- [WORK TASK]:
Lines outside the range are not wanted. Give again exactly the lines between the line holding "## 4. Roles de Usuarios" and the line holding "- *Colaborador* –", inclusive, from the listing below.

- [PROVIDED RECORDS]:

++++++++++

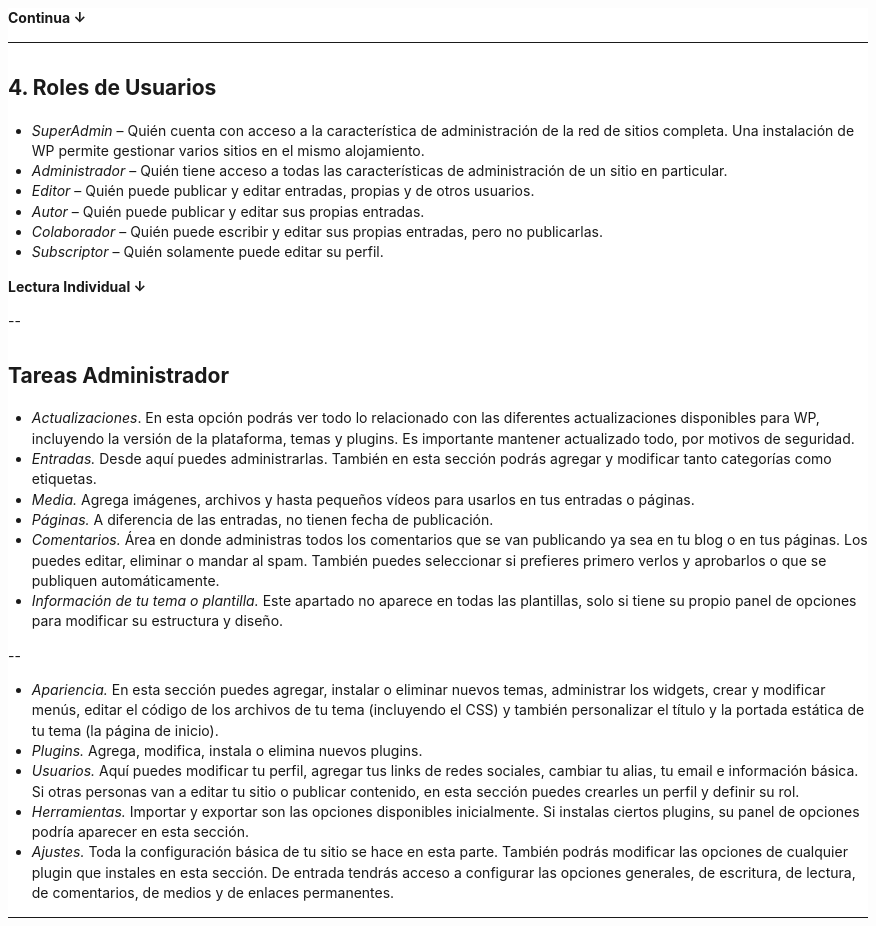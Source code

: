 **Continua ↓**

---

## 4. Roles de Usuarios

- *SuperAdmin* – Quién cuenta con acceso a la característica de administración de la red de sitios completa. Una instalación de WP permite gestionar varios sitios en el mismo alojamiento.
- *Administrador* – Quién tiene acceso a todas las características de administración de un sitio en particular.
- *Editor* – Quién puede publicar y editar entradas, propias y de otros usuarios.
- *Autor* – Quién puede publicar y editar sus propias entradas.
- *Colaborador* – Quién puede escribir y editar sus propias entradas, pero no publicarlas.
- *Subscriptor* – Quién solamente puede editar su perfil.
  
**Lectura Individual ↓**

--

## Tareas Administrador

  - *Actualizaciones*. En esta opción podrás ver todo lo relacionado con las diferentes actualizaciones disponibles para WP, incluyendo la versión de la plataforma, temas y plugins. Es importante mantener actualizado todo, por motivos de seguridad.
  - *Entradas.* Desde aquí puedes administrarlas. También en esta sección podrás agregar y modificar tanto categorías como etiquetas.
  - *Media.* Agrega imágenes, archivos y hasta pequeños vídeos para usarlos en tus entradas o páginas.
  - *Páginas.* A diferencia de las entradas, no tienen fecha de publicación.
  - *Comentarios.* Área en donde administras todos los comentarios que se van publicando ya sea en tu blog o en tus páginas. Los puedes editar, eliminar o mandar al spam. También puedes seleccionar si prefieres primero verlos y aprobarlos o que se publiquen automáticamente.
  - *Información de tu tema o plantilla.* Este apartado no aparece en todas las plantillas, solo si tiene su propio panel de opciones para modificar su estructura y diseño.

--

  - *Apariencia.* En esta sección puedes agregar, instalar o eliminar nuevos temas, administrar los widgets, crear y modificar menús, editar el código de los archivos de tu tema (incluyendo el CSS) y también personalizar el título y la portada estática de tu tema (la página de inicio).
  - *Plugins.* Agrega, modifica, instala o elimina nuevos plugins.
  - *Usuarios.* Aquí puedes modificar tu perfil, agregar tus links de redes sociales, cambiar tu alias, tu email e información básica. Si otras personas van a editar tu sitio o publicar contenido, en esta sección puedes crearles un perfil y definir su rol.
  - *Herramientas.* Importar y exportar son las opciones disponibles inicialmente. Si instalas ciertos plugins, su panel de opciones podría aparecer en esta sección.
  - *Ajustes.* Toda la configuración básica de tu sitio se hace en esta parte. También podrás modificar las opciones de cualquier plugin que instales en esta sección. De entrada tendrás acceso a configurar las opciones generales, de escritura, de lectura, de comentarios, de medios y de enlaces permanentes.


---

++++++++++

- [TASK ANSWER]:
## 4. Roles de Usuarios

- *SuperAdmin* – Quién cuenta con acceso a la característica de administración de la red de sitios completa. Una instalación de WP permite gestionar varios sitios en el mismo alojamiento.
- *Administrador* – Quién tiene acceso a todas las características de administración de un sitio en particular.
- *Editor* – Quién puede publicar y editar entradas, propias y de otros usuarios.
- *Autor* – Quién puede publicar y editar sus propias entradas.
- *Colaborador* – Quién puede escribir y editar sus propias entradas, pero no publicarlas.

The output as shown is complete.